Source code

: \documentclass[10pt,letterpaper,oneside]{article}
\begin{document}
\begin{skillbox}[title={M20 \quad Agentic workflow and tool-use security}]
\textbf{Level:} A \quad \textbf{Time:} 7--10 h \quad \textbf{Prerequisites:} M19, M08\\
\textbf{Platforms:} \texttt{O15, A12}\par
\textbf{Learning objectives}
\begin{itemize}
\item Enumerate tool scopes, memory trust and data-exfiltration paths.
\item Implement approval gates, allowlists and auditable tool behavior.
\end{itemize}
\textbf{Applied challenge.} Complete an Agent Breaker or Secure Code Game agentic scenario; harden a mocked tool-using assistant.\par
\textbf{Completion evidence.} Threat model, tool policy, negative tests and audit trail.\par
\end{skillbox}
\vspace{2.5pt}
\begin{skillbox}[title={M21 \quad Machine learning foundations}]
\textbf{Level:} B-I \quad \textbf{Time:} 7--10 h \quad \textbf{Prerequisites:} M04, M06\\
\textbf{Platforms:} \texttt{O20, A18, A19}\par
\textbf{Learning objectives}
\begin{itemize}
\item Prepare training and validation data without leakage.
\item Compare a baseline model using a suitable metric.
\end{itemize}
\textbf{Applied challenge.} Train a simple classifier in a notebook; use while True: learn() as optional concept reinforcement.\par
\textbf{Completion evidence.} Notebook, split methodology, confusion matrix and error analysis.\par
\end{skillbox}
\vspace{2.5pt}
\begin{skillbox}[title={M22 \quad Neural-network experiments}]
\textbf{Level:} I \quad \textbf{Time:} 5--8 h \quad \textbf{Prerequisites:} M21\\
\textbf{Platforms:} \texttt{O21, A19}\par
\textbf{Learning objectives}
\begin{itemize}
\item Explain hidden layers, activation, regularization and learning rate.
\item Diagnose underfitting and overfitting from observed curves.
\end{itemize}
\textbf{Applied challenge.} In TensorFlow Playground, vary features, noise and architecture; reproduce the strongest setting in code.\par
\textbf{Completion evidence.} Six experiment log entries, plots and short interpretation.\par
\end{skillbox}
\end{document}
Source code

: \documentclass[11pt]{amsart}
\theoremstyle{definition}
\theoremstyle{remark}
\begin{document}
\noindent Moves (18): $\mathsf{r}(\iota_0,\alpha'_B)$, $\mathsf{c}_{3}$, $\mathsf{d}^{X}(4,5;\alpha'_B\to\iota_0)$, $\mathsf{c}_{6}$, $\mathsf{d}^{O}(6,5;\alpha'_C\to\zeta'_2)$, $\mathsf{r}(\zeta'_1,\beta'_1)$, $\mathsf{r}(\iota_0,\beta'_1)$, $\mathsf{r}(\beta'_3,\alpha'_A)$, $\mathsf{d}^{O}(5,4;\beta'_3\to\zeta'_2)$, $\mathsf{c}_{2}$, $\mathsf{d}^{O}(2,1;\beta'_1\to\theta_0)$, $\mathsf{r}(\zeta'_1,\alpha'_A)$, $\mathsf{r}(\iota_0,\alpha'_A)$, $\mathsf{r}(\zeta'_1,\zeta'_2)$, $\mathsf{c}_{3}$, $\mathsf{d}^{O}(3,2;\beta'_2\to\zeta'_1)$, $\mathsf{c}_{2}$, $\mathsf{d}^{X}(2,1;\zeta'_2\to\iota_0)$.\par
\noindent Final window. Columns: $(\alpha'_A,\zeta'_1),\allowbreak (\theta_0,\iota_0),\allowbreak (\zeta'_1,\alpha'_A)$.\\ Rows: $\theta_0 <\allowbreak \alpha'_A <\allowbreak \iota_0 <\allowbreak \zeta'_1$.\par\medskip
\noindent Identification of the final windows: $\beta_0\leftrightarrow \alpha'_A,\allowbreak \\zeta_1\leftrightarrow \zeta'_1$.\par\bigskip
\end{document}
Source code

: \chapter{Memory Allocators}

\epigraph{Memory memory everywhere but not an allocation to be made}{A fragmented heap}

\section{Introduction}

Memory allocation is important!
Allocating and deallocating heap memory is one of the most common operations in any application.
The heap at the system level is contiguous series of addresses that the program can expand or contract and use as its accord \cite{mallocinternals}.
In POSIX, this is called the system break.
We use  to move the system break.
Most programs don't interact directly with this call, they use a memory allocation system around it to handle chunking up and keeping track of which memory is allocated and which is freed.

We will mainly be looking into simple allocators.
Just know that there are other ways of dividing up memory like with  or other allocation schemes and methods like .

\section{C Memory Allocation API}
-----
▶ What to work on: Could you reproduce every record exactly as written?

▶ Task solution:
Source code

: \documentclass[10pt,letterpaper,oneside]{article}
\begin{document}
\begin{skillbox}[title={M20 \quad Agentic workflow and tool-use security}]
\textbf{Level:} A \quad \textbf{Time:} 7--10 h \quad \textbf{Prerequisites:} M19, M08\\
\textbf{Platforms:} \texttt{O15, A12}\par
\textbf{Learning objectives}
\begin{itemize}
\item Enumerate tool scopes, memory trust and data-exfiltration paths.
\item Implement approval gates, allowlists and auditable tool behavior.
\end{itemize}
\textbf{Applied challenge.} Complete an Agent Breaker or Secure Code Game agentic scenario; harden a mocked tool-using assistant.\par
\textbf{Completion evidence.} Threat model, tool policy, negative tests and audit trail.\par
\end{skillbox}
\vspace{2.5pt}
\begin{skillbox}[title={M21 \quad Machine learning foundations}]
\textbf{Level:} B-I \quad \textbf{Time:} 7--10 h \quad \textbf{Prerequisites:} M04, M06\\
\textbf{Platforms:} \texttt{O20, A18, A19}\par
\textbf{Learning objectives}
\begin{itemize}
\item Prepare training and validation data without leakage.
\item Compare a baseline model using a suitable metric.
\end{itemize}
\textbf{Applied challenge.} Train a simple classifier in a notebook; use while True: learn() as optional concept reinforcement.\par
\textbf{Completion evidence.} Notebook, split methodology, confusion matrix and error analysis.\par
\end{skillbox}
\vspace{2.5pt}
\begin{skillbox}[title={M22 \quad Neural-network experiments}]
\textbf{Level:} I \quad \textbf{Time:} 5--8 h \quad \textbf{Prerequisites:} M21\\
\textbf{Platforms:} \texttt{O21, A19}\par
\textbf{Learning objectives}
\begin{itemize}
\item Explain hidden layers, activation, regularization and learning rate.
\item Diagnose underfitting and overfitting from observed curves.
\end{itemize}
\textbf{Applied challenge.} In TensorFlow Playground, vary features, noise and architecture; reproduce the strongest setting in code.\par
\textbf{Completion evidence.} Six experiment log entries, plots and short interpretation.\par
\end{skillbox}
\end{document}
Source code

: \documentclass[11pt]{amsart}
\theoremstyle{definition}
\theoremstyle{remark}
\begin{document}
\noindent Moves (18): $\mathsf{r}(\iota_0,\alpha'_B)$, $\mathsf{c}_{3}$, $\mathsf{d}^{X}(4,5;\alpha'_B\to\iota_0)$, $\mathsf{c}_{6}$, $\mathsf{d}^{O}(6,5;\alpha'_C\to\zeta'_2)$, $\mathsf{r}(\zeta'_1,\beta'_1)$, $\mathsf{r}(\iota_0,\beta'_1)$, $\mathsf{r}(\beta'_3,\alpha'_A)$, $\mathsf{d}^{O}(5,4;\beta'_3\to\zeta'_2)$, $\mathsf{c}_{2}$, $\mathsf{d}^{O}(2,1;\beta'_1\to\theta_0)$, $\mathsf{r}(\zeta'_1,\alpha'_A)$, $\mathsf{r}(\iota_0,\alpha'_A)$, $\mathsf{r}(\zeta'_1,\zeta'_2)$, $\mathsf{c}_{3}$, $\mathsf{d}^{O}(3,2;\beta'_2\to\zeta'_1)$, $\mathsf{c}_{2}$, $\mathsf{d}^{X}(2,1;\zeta'_2\to\iota_0)$.\par
\noindent Final window. Columns: $(\alpha'_A,\zeta'_1),\allowbreak (\theta_0,\iota_0),\allowbreak (\zeta'_1,\alpha'_A)$.\\ Rows: $\theta_0 <\allowbreak \alpha'_A <\allowbreak \iota_0 <\allowbreak \zeta'_1$.\par\medskip
\noindent Identification of the final windows: $\beta_0\leftrightarrow \alpha'_A,\allowbreak \\zeta_1\leftrightarrow \zeta'_1$.\par\bigskip
\end{document}
Source code

: \chapter{Memory Allocators}

\epigraph{Memory memory everywhere but not an allocation to be made}{A fragmented heap}

\section{Introduction}

Memory allocation is important!
Allocating and deallocating heap memory is one of the most common operations in any application.
The heap at the system level is contiguous series of addresses that the program can expand or contract and use as its accord \cite{mallocinternals}.
In POSIX, this is called the system break.
We use  to move the system break.
Most programs don't interact directly with this call, they use a memory allocation system around it to handle chunking up and keeping track of which memory is allocated and which is freed.

We will mainly be looking into simple allocators.
Just know that there are other ways of dividing up memory like with  or other allocation schemes and methods like .

\section{C Memory Allocation API}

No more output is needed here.